As long as I’m poking around Simon’s blog, I see that he posts answers to an extensive poll about all things Star Wars. And obviously, I can’t allow this to go unanswered, myself, so here goes.

(First off, the significance of the title of Simon’s post is that the number in question is the serial number of the trash compactor in A New Hope.)

And now, the queries:

1. Best Star Wars moment:

For me, the defining moment in the entire saga is when Luke’s X-wing sinks into the swamp in The Empire Strikes Back, and Yoda chooses that moment to make his most profound object lesson. Plus, that particular scene is scored wondrously by John Williams.

2. Best Hero:

Luke Skywalker. I guess Han Solo would be the “cool” pick, but I’ve got to go with the guy who redeems Darth Vader.

3. Best Villain:

I’ll rule out Vader and Palpatine, since they’re blindingly obvious. For the rest, I’ll pick Count Dooku. I love his chilling switch from trying to convince Obi Wan to join him to a more ominous, “It may be difficult to secure your release.” Meaning, “We’re going to kill you.”

4. Best Alien / Creature:

The succession of large fish in the underwater segment of The Phantom Menace.

5. Best Minor Character:

Jango Fett. (“I’m just a simple man trying to make my way in the Universe” is a great line.)

6. Best line of dialogue:

Han Solo: “Never tell me the odds!”

7. Sexiest character:

I really don’t think of Star Wars in terms of sexual themes. That said, Padme looks really gorgeous when she and Anakin arrive at the island retreat in Attack of the Clones. (Leia and the gold bikini never excited me, really. Since I dig long hair, Leia’s dress in the Ewok village was much more my speed. Although I’ve always wondered how the Ewoks were able to sew something so perfectly for someone twice their measurements.)

8. Best costume:

Again, I have to rule out the obvious (Darth Vader). Those red-clad Imperial Guards sure looked menacing.

9. Best haircut:

Huh?! I mean — huh?! Qui Gon Jinn, I guess.

10. Best innuendo:

OK, this is going to get me totally pilloried, but I don’t care. I actually like Anakin’s ham-handed attempt to be poetic (“I don’t like sand….”) in AoTC. Padme just kind of gets this look like she has no idea what the hell he’s babbling about. I’ve always believed that this awful line is awful by design (it’s no accident, I think, that every horrible line in that film comes from Anakin).

11. Best Lightsabre:

Luke’s green one in Return of the Jedi. It’s the first time we really see Luke pop open the proverbial can o’ Jedi whoop-ass.

12. Best Gun:

Han’s blaster.

13. Best Fight:

Should I just go ahead and name the Obi Wan/Anakin thriller that’s coming in Revenge of the Sith? If not, I’ll take Vader versus Luke in The Empire Strikes Back.

14. Best Vehicle:

The Millennium Falcon. Although Count Dooku’s solar-sailer is pretty neat.

15. Best Title:

Attack of the Clones. It just sounds campy as all hell, which is as it should be. I find it funny that people like me get all hyper and serious about a movie series with titles like Attack of the Clones, The Empire Strikes Back, and The Phantom Menace.

16. Best Toy:

Huh. Truth to tell, I never had that many Star Wars toys. I’ve always wanted a die-cast Millennium Falcon, though.

17. Best Spoof / Spinoff:

This. I still watch this every now and then.

18. Best Game:

Not familiar with many of them at all. But I did like the vector-graphics 1980s arcade Star Wars game.

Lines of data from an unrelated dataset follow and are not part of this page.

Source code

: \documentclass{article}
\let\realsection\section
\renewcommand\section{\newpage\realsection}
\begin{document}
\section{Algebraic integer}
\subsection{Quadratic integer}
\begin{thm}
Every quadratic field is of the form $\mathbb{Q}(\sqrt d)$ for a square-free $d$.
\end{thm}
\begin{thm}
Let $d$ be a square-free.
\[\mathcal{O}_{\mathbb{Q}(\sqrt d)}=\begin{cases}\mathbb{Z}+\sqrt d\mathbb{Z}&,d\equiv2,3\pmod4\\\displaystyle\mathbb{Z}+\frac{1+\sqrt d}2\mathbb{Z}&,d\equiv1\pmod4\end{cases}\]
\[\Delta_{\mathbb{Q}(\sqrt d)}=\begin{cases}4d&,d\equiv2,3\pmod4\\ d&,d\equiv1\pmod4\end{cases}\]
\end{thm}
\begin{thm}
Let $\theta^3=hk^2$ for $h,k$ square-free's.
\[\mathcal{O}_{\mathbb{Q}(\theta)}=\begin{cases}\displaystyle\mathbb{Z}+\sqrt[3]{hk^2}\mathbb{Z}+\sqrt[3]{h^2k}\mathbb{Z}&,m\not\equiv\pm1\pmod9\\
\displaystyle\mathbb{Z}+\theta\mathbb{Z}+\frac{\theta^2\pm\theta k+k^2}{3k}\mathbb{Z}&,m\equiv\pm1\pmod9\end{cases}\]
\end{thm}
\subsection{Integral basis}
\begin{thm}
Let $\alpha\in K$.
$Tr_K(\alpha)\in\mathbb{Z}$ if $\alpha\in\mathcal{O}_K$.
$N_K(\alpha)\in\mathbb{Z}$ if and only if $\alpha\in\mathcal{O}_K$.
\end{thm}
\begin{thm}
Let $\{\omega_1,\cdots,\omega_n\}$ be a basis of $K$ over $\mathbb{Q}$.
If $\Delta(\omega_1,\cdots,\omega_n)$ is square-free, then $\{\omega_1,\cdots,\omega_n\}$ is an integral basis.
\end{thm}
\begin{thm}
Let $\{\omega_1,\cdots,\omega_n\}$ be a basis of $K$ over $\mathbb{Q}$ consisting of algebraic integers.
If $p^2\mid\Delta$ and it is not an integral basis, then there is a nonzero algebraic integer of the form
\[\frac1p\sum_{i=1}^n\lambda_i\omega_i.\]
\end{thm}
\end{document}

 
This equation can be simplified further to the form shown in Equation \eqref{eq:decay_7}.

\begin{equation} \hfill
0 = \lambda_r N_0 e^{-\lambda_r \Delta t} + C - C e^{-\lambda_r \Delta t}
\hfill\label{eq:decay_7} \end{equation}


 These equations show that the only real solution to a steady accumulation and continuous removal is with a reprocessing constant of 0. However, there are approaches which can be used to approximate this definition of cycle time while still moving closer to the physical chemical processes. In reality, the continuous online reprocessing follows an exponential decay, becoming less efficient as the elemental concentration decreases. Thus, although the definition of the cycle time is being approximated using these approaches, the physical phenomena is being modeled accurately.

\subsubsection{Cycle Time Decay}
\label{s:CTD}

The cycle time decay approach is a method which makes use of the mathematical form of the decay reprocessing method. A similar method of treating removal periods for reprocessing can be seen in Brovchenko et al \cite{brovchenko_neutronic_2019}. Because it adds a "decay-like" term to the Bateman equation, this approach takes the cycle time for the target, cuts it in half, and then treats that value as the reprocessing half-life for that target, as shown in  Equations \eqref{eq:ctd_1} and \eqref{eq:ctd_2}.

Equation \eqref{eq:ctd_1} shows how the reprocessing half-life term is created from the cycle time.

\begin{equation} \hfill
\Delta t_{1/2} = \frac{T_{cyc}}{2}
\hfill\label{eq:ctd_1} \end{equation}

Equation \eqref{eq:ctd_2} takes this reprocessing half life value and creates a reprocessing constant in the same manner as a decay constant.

19. Best use of, “I have a bad feeling about this.”

Anakin’s, as the execution-by-horrible-hungry-beastie in AoTC begins. He managed to sound cocky and understated at the same time.

20. Best use of the Force:

Luke’s trusting of the Force when he destroys the Death Star.

21. Best Poster:

The teaser poster for The Phantom Menace, in which Anakin-as-a-boy casts Darth Vader’s shadow on the wall.

22. Best Trailer:

The first trailer for The Phantom Menace, which provided our first glimpses back into the Star Wars universe in fifteen years.

23. Best Death:

Darth Vader/Anakin Skywalker.

24. Best Entrance:

Not really an “entrance”, I guess, but when the doors open to the dining room in The Empire Strikes Back, revealing Darth Vader.

25. Best Chase Sequence:

The asteroid field in The Empire Strikes Back.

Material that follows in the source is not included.